An EKS 1.29 cluster in the prod VPC running ten microservices, a PostgreSQL RDS instance, and an ElastiCache Redis cluster.
An S3 bucket for user-uploaded assets, a CloudFront distribution, and an ALB in front of the cluster.
ECR as the container registry; GitHub Actions as the CI/CD system; Terraform Cloud managing infrastructure.
Prometheus, Grafana, and Loki for observability; Falco for runtime security.

Hardened estate: every layer from the internet edge to the data tier has explicit controls applied.

Phase 1 — AWS Account & IAM Baseline

Before touching the cluster, lock down the account itself. Run the following AWS Security Hub and Config checks to establish a baseline score:

# Enable Security Hub with the CIS AWS Foundations benchmark
aws securityhub enable-security-hub \
  --enable-default-standards \
  --region us-east-1

# Verify root account has MFA and no active access keys
aws iam get-account-summary | jq '.AccountMFAEnabled, .AccountAccessKeysPresent'
# Expected: 1 (MFA on), 0 (no root access keys)

# List all IAM users with console access and no MFA
aws iam generate-credential-report
aws iam get-credential-report --query 'Content' --output text | base64 -d | \
  awk -F',' 'NR>1 && $4=="true" && $8=="false" {print $1, "NO MFA"}'

# Attach a permission boundary to every human IAM role to cap blast radius
aws iam put-role-permissions-boundary \
  --role-name EngineerRole \
  --permissions-boundary arn:aws:iam::123456789012:policy/OrgMaxPermissions

Enable CloudTrail with log file integrity validation across all regions, and route events into an S3 bucket in a separate logging account that engineers cannot write to or delete from. This is the immutable audit log that incident response depends on.

aws cloudtrail create-trail \
  --name org-trail \
  --s3-bucket-name acme-audit-logs-immutable \
  --is-multi-region-trail \
  --enable-log-file-validation \
  --include-global-service-events

aws cloudtrail start-logging --name org-trail

# S3 bucket policy on the logging account — deny DeleteObject for everyone
# (apply this in Terraform; shown here for clarity)
# "Effect": "Deny",
# "Principal": "*",
# "Action": ["s3:DeleteObject","s3:DeleteBucket","s3:PutBucketPolicy"],
# "Resource": "arn:aws:s3:::acme-audit-logs-immutable/*"

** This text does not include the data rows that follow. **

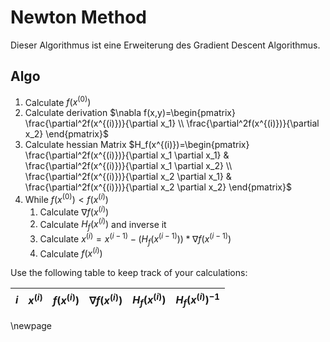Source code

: # Newton Method

Dieser Algorithmus ist eine Erweiterung des Gradient Descent Algorithmus.

## Algo

1. Calculate $f(x^{(0)})$
2. Calculate derivation $\nabla f(x,y)=\begin{pmatrix}
    \frac{\partial^2f(x^{(i)})}{\partial x_1} \\
    \frac{\partial^2f(x^{(i)})}{\partial x_2}
\end{pmatrix}$
3. Calculate hessian Matrix $H_f(x^{(i)})=\begin{pmatrix}
    \frac{\partial^2f(x^{(i)})}{\partial x_1 \partial x_1} & \frac{\partial^2f(x^{(i)})}{\partial x_1 \partial x_2} \\
    \frac{\partial^2f(x^{(i)})}{\partial x_2 \partial x_1} & \frac{\partial^2f(x^{(i)})}{\partial x_2 \partial x_2}
\end{pmatrix}$
4. While $f(x^{(0)}) < f(x^{(i)})$
   1. Calculate $\nabla f(x^{(i)})$
   2. Calculate $H_{f}(x^{(i)})$ and inverse it
   3. Calculate $x^{(i)} = x^{(i-1)} - (H_{f}(x^{(i-1)})) * \nabla f(x^{(i-1)})$
   4. Calculate $f(x^{(i)})$

Use the following table to keep track of your calculations:

|  $i$  | ${x^{(i)}}$ | $f(x^{(i)})$ | $\nabla f(x^{(i)})$ | $H_{f}(x^{(i)})$ | $H_{f}(x^{(i)})^{-1}$ |
| :---: | :---------: | :----------: | :-----------------: | :--------------: | :-------------------: |

\newpage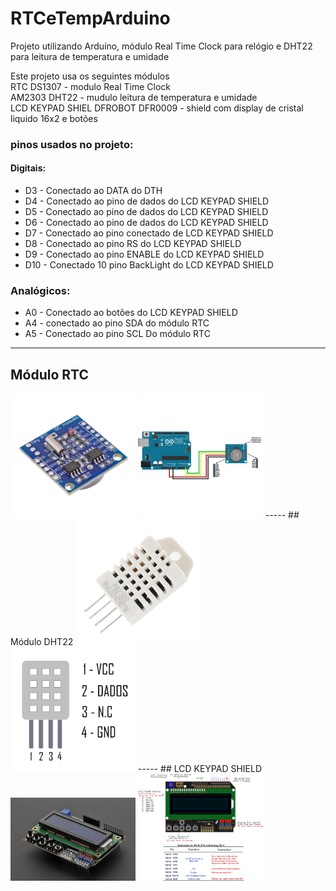 # RTCeTempArduino  
Projeto utilizando Arduíno, módulo Real Time Clock para relógio e DHT22 para leitura de temperatura e umidade


Este projeto usa os seguintes módulos  
RTC DS1307 - modulo Real Time Clock  
AM2303 DHT22 - mudulo leitura de temperatura e umidade  
LCD KEYPAD SHIEL DFROBOT DFR0009 - shield com display de cristal liquido 16x2 e botões  

### pinos usados no projeto:  
#### Digitais:
- D3 - Conectado ao DATA do DTH  
- D4 - Conectado ao pino de dados do LCD KEYPAD SHIELD  
- D5 - Conectado ao pino de dados do LCD KEYPAD SHIELD  
- D6 - Conectado ao pino de dados do LCD KEYPAD SHIELD  
- D7 - Conectado ao pino conectado de LCD KEYPAD SHIELD  
- D8 - Conectado ao pino RS do LCD KEYPAD SHIELD  
- D9 - Conectado ao pino ENABLE do LCD KEYPAD SHIELD  
- D10 - Conectado 10 pino BackLight do LCD KEYPAD SHIELD  
 
 ### Analógicos:  
 - A0 - Conectado ao botões do LCD KEYPAD SHIELD   
 - A4 - conectado ao pino SDA do módulo RTC  
 - A5 - Conectado ao pino SCL Do módulo RTC  

------
## Módulo RTC
<img src="imagens/58634_16882.jpg" alt="drawing" width="200"/>
<img src="imagens/550xN-14.jpg" alt="drawing" width="200"/>
-----
## Módulo DHT22
<img src="imagens/SKU031549-.2.jpg" alt="drawing" width="200"/>
<img src="imagens/Pinagem_DHT22.png" alt="drawing" width="200"/>
-----
## LCD KEYPAD SHIELD
<img src="imagens/9f6d85ab07f449260915a40d5e54d418.jpg" alt="drawing" width="200"/>
<img src="imagens/dcbe7050311b516ea93f84fa4a59e55d.png" alt="drawing" width="200"/>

Phase 2 — Network Hardening

Review every security group in the prod VPC for 0.0.0.0/0 ingress on non-HTTP ports. The EKS node groups should only accept traffic from the ALB security group on the application port and from the cluster control plane security group on the Kubelet port (10250). RDS should only accept traffic from the EKS node security group on 5432 — nothing else.

# Find security groups with unrestricted ingress
aws ec2 describe-security-groups \
  --filters "Name=ip-permission.cidr,Values=0.0.0.0/0" \
  --query 'SecurityGroups[*].[GroupId,GroupName,IpPermissions[*].FromPort]' \
  --output table

# Apply Kubernetes NetworkPolicy: default-deny all ingress, then allow selectively
# File: k8s/netpol-default-deny.yaml
---
apiVersion: networking.k8s.io/v1
kind: NetworkPolicy
metadata:
  name: default-deny-ingress
  namespace: production
spec:
  podSelector: {}
  policyTypes:
  - Ingress
---
apiVersion: networking.k8s.io/v1
kind: NetworkPolicy
metadata:
  name: allow-frontend-to-api
  namespace: production
spec:
  podSelector:
    matchLabels:
      app: api
  ingress:
  - from:
    - podSelector:
        matchLabels:
          app: frontend
    ports:
    - protocol: TCP
      port: 8080

kubectl apply -f k8s/netpol-default-deny.yaml

Phase 3 — EKS Cluster Hardening Checklist

Work through this checklist against your cluster. Each item maps to a CIS EKS Benchmark control:

API server endpoint access — disable public endpoint or restrict it to your corporate IP range. Enable private endpoint. Use eksctl utils update-cluster-endpoints.
Envelope encryption for Secrets — ensure --encryption-config is set with a KMS key. Verify: aws eks describe-cluster --name prod --query 'cluster.encryptionConfig'.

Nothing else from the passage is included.